**Requirement:** Copy the entries without a single change. Pictures should be dropped.

**Task data:**
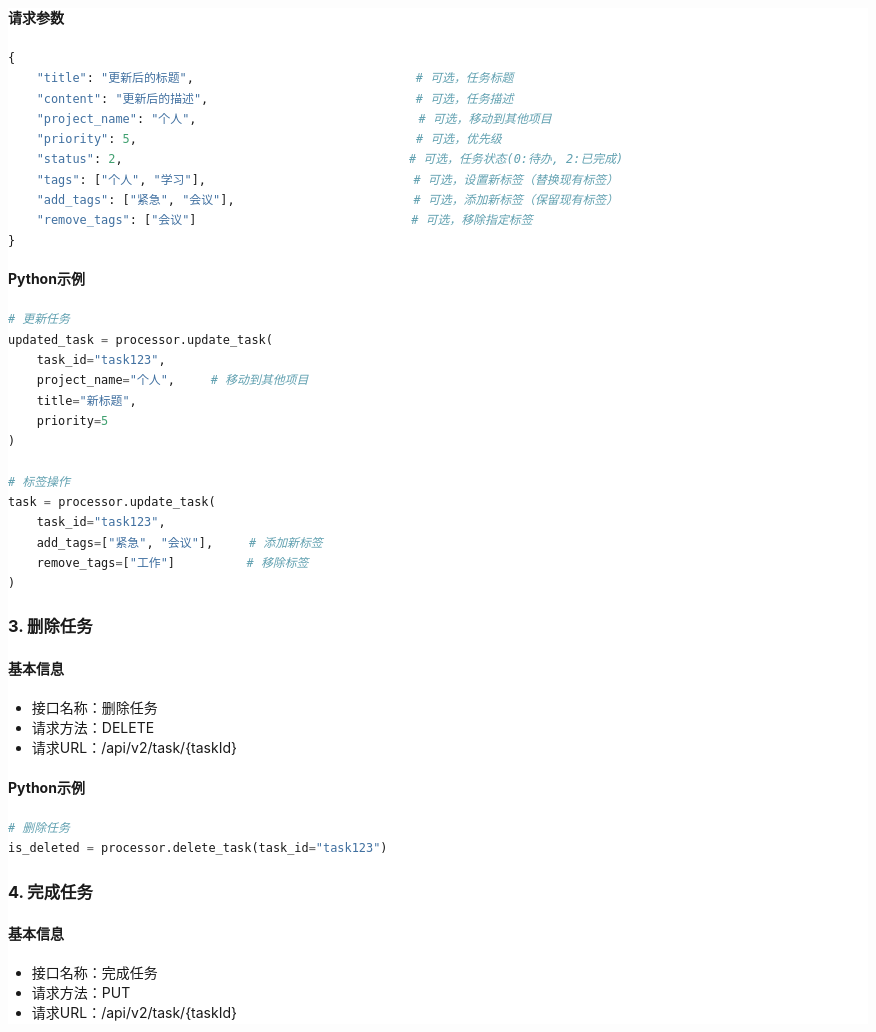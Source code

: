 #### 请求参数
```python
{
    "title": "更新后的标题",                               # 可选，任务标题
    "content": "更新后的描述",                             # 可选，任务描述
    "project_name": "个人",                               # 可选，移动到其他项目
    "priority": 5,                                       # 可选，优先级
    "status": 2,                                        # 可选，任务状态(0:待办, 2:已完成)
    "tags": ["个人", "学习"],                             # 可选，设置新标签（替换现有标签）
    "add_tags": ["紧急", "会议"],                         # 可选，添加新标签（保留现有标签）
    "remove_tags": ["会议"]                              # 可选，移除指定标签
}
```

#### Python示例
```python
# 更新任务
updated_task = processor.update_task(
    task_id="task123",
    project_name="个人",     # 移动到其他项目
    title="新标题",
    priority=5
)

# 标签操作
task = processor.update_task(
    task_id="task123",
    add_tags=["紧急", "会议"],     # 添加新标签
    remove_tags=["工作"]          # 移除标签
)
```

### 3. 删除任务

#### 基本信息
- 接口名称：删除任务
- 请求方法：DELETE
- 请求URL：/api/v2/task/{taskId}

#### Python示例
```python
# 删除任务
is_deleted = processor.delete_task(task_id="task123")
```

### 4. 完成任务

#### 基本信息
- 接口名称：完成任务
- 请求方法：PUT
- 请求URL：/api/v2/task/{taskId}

**Finished task:**
Source code

: #### 请求参数
```python
{
    "title": "更新后的标题",                               # 可选，任务标题
    "content": "更新后的描述",                             # 可选，任务描述
    "project_name": "个人",                               # 可选，移动到其他项目
    "priority": 5,                                       # 可选，优先级
    "status": 2,                                        # 可选，任务状态(0:待办, 2:已完成)
    "tags": ["个人", "学习"],                             # 可选，设置新标签（替换现有标签）
    "add_tags": ["紧急", "会议"],                         # 可选，添加新标签（保留现有标签）
    "remove_tags": ["会议"]                              # 可选，移除指定标签
}
```

#### Python示例
```python
# 更新任务
updated_task = processor.update_task(
    task_id="task123",
    project_name="个人",     # 移动到其他项目
    title="新标题",
    priority=5
)

# 标签操作
task = processor.update_task(
    task_id="task123",
    add_tags=["紧急", "会议"],     # 添加新标签
    remove_tags=["工作"]          # 移除标签
)
```

### 3. 删除任务

#### 基本信息
- 接口名称：删除任务
- 请求方法：DELETE
- 请求URL：/api/v2/task/{taskId}

#### Python示例
```python
# 删除任务
is_deleted = processor.delete_task(task_id="task123")
```

### 4. 完成任务

#### 基本信息
- 接口名称：完成任务
- 请求方法：PUT
- 请求URL：/api/v2/task/{taskId}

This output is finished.